Growing up as the eldest of four girls, I never had the chance to experience the barbershop vibe. My haircuts were usually bowl cuts done at home, and barbershops were a mystery reserved for boys—those who didn’t have to worry about their looks. I often envied the freedom of being a boy, especially during my teenage years filled with typical girl dilemmas: my first bra, perms, and questionable makeup choices. I fantasized about waking up as a boy, throwing on a comfy shirt, and stepping out without the fear of scrutiny. If I couldn’t live that dream myself, I would vicariously experience it through my sons.
While I know that as they grow older, they might want more say in their hairstyles, I felt confident that my five-year-old son would still let me make the call. So, three days ago, I took him for a haircut, thinking it was time to trim the rapidly growing locks. The barber suggested a shorter style that would last through summer, and I agreed, not anticipating the fallout.
Ten minutes later, after the haircut was done, I turned to see my son’s face, and it was anything but happy. “Too short!” he cried, arms crossed protectively over his head. I smiled awkwardly at the barber, assuring her it was what I had asked for. It was short, but not too extreme. Still, the sudden change must have been shocking for him.
“You look great! Very handsome!” I tried to reassure him. But he continued to sulk, chanting “Too short!” as we headed to the car. “I look bald,” he lamented.
I couldn’t help but roll my eyes, thinking, “Come on, it’s just a haircut!” Over the next few hours, I attempted various tactics to help him feel better: “You look older,” I said. “You’re almost 7!” He countered with, “I look old and bald.” I tried to reassure him that many boys had short hair for summer, but he insisted, “No one I know.”

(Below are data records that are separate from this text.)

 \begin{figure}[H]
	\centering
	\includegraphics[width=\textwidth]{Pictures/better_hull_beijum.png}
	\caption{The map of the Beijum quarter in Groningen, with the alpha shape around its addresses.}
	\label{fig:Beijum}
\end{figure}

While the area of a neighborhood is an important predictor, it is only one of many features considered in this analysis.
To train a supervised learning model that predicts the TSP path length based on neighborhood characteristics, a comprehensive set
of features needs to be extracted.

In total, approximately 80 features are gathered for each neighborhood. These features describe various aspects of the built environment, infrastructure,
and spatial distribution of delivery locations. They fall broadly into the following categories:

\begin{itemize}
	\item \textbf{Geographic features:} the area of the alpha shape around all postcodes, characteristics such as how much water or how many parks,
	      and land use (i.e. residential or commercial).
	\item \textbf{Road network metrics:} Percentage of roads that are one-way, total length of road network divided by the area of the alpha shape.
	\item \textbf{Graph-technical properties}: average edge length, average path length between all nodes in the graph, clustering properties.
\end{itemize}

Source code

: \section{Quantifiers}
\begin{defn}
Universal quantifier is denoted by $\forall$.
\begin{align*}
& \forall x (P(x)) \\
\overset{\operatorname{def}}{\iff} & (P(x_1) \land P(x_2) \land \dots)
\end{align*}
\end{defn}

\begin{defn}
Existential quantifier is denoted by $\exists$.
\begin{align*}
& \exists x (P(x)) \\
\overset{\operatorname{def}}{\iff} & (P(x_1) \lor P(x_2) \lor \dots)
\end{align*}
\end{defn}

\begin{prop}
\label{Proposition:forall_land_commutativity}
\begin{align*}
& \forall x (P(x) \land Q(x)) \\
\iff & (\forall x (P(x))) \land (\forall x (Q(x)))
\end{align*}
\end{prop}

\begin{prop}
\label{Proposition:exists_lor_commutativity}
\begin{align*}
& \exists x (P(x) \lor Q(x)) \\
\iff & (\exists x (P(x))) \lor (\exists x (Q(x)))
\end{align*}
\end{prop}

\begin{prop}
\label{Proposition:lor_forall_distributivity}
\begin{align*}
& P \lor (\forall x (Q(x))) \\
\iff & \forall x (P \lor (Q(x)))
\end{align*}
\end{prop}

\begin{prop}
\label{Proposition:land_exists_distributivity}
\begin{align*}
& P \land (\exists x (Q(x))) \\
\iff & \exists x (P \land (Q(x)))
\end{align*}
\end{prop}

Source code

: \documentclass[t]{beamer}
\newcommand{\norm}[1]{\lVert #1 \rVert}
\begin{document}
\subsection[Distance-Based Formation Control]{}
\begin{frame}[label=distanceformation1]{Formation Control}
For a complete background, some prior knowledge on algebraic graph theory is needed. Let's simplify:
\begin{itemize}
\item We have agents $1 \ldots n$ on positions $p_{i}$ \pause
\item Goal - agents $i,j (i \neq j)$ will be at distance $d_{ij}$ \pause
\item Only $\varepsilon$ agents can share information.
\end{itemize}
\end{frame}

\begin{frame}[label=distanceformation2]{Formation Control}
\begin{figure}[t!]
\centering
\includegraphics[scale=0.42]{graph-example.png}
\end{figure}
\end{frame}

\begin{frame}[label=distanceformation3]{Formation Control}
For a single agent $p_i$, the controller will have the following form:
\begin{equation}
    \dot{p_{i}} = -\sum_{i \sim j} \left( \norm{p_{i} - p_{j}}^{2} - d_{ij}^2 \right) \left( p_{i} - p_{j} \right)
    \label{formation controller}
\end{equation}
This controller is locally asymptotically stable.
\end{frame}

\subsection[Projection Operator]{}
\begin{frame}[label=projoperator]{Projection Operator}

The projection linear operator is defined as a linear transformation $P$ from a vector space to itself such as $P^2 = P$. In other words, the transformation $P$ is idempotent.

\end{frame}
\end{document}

I even mentioned, “Daddy has short hair too!” but he flat-out rejected that idea. Finally, I offered an apology, admitting I didn’t realize he wouldn’t like it and promised not to cut it that short again. Still, he insisted on wearing a hat to camp, fearing ridicule from everyone for being “bald.”
I couldn’t dismiss his feelings, as I remembered my own anxiety about fitting in back in school. How many times did I worry about my outfits, desperately wanting to express my individuality but also terrified of judgment? My son, who is usually brimming with creativity at home, seemed to be wrestling with similar fears about fitting in.
It dawned on me that my assumptions about boys being carefree were naive; he clearly has his own thoughts on how he wants to present himself—and I need to respect that, within reason. No ponytails or mullets, though!
If you’re interested in more thoughts on parenting and insemination, you can check out this article on home insemination and for more information on pregnancy, visit Womens Health. Also, you might want to explore Cryobaby’s at-home insemination kit for more insights.
Summary:
In my journey as a mother, I’ve learned to navigate my sons’ evolving preferences, especially regarding their haircuts. What once seemed trivial became a significant issue for my five-year-old, highlighting the complexities of childhood insecurities. It’s essential to support their choices while maintaining some boundaries, not to mention that every haircut is a journey in itself!